The most over-the-top example of voter suppression is legislation adopted in 2011 by Texas, which three federal courts have struck down. Zombie-like, it refuses to die, owing to the unembarrassed determination of Gov. Greg Abbott and other Republicans in Austin intent on resurrecting Jim Crow-style obstacles to the ballot by any means they can finagle through the judiciary.

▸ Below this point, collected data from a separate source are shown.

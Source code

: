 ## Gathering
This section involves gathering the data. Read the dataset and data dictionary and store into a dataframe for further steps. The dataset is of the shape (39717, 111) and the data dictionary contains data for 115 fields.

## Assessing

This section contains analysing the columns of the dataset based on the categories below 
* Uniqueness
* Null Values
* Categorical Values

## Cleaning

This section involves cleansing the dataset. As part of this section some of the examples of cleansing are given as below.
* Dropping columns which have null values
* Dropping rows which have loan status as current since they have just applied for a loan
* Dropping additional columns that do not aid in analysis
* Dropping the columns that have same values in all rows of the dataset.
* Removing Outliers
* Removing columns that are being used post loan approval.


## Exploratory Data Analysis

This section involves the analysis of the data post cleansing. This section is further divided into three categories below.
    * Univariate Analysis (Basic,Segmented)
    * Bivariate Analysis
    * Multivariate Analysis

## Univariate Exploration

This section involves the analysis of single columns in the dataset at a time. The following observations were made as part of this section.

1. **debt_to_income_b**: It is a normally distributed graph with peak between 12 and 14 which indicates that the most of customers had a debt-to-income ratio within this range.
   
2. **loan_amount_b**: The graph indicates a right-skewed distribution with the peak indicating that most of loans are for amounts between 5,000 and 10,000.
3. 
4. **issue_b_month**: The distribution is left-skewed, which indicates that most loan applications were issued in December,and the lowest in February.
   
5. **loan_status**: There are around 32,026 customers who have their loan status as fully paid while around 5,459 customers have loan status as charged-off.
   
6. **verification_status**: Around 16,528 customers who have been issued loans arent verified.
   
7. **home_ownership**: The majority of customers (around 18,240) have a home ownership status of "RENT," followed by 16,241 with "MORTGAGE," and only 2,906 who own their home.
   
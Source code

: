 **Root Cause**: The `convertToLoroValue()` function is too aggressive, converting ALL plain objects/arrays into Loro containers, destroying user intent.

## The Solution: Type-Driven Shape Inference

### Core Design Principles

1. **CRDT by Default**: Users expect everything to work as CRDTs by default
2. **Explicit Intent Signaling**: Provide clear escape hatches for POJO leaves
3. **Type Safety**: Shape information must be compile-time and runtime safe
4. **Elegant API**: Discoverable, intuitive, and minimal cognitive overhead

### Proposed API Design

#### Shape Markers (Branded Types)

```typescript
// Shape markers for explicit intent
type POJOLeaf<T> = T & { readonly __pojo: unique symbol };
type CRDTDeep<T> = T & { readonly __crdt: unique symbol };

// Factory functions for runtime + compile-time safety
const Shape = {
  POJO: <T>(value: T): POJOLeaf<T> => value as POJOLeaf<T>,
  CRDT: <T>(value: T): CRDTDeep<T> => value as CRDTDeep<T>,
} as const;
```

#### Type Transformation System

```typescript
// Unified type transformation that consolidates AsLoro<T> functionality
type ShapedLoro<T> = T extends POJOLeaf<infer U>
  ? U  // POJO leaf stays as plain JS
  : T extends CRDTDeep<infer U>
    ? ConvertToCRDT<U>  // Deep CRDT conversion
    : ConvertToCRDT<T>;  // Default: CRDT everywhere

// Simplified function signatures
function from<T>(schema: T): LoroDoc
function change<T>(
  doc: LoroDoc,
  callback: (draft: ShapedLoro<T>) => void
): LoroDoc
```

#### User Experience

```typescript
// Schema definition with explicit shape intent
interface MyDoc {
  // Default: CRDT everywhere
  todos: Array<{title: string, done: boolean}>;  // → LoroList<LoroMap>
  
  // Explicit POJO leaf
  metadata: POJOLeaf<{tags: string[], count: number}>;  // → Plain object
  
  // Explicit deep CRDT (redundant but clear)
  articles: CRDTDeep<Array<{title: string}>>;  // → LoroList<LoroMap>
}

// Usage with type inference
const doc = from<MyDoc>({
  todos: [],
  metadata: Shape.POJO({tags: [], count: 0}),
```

Mr. Abbott and his ilk in other states are playing a short-term game, whose horizon — the November presidential election — is in plain sight. The longer-term game, as the white majority shrinks, may not turn out well for the Republicans. For now, however, significant numbers of black, Latino and other voters may be dissuaded from obtaining a voter ID, or even blocked from doing so in Texas or one of the other 16 states that have adopted restrictions that will apply in a presidential election for the first time this fall. Of those, 11 states are requiring specific and in some cases hard-to-obtain photo IDs.
A federal court in Texas found that more than 600,000 residents lack the particular forms of ID now required of voters there. A federal court in the District in 2012 found clear evidence that many “working poor” residents would be unable to procure or afford an ID deemed valid, and that disproportionate numbers of them would be black and Hispanic. The evidence Texas produced to demonstrate the contrary was “unpersuasive, invalid, or both,” the court said, in an opinion by a panel that included two judges appointed by Democratic presidents and one appointed by a Republican.
It remains unclear whether the Texas law will apply in the November elections, but the Supreme Court, apparently eager for clarity by then, instructed a federal appeals court in New Orleans to render its judgment by July 20.
In the meantime, the law remains in force, as does the scandal of employing legislative gimmickry to disenfranchise Americans. An estimated 11 percent of adults in this country have no government-issued photo identification cards. To procure one in Texas, the federal court found in 2012, would mean traveling up to 250 miles round-trip for many people — a particular burden for people living in poverty.
The Supreme Court left the door open to mischief by gutting the section of the Voting Rights Act of 1965 that requires states with a history of racial discrimination, including Texas, to submit changes in their voting laws to the Justice Department for approval. That was a green light to lawmakers in Austin and elsewhere, nearly all of them white Republicans, to impose rules tailor-made to impede minority voters. Having allowed such a disgrace, the Supreme Court needs to fix it.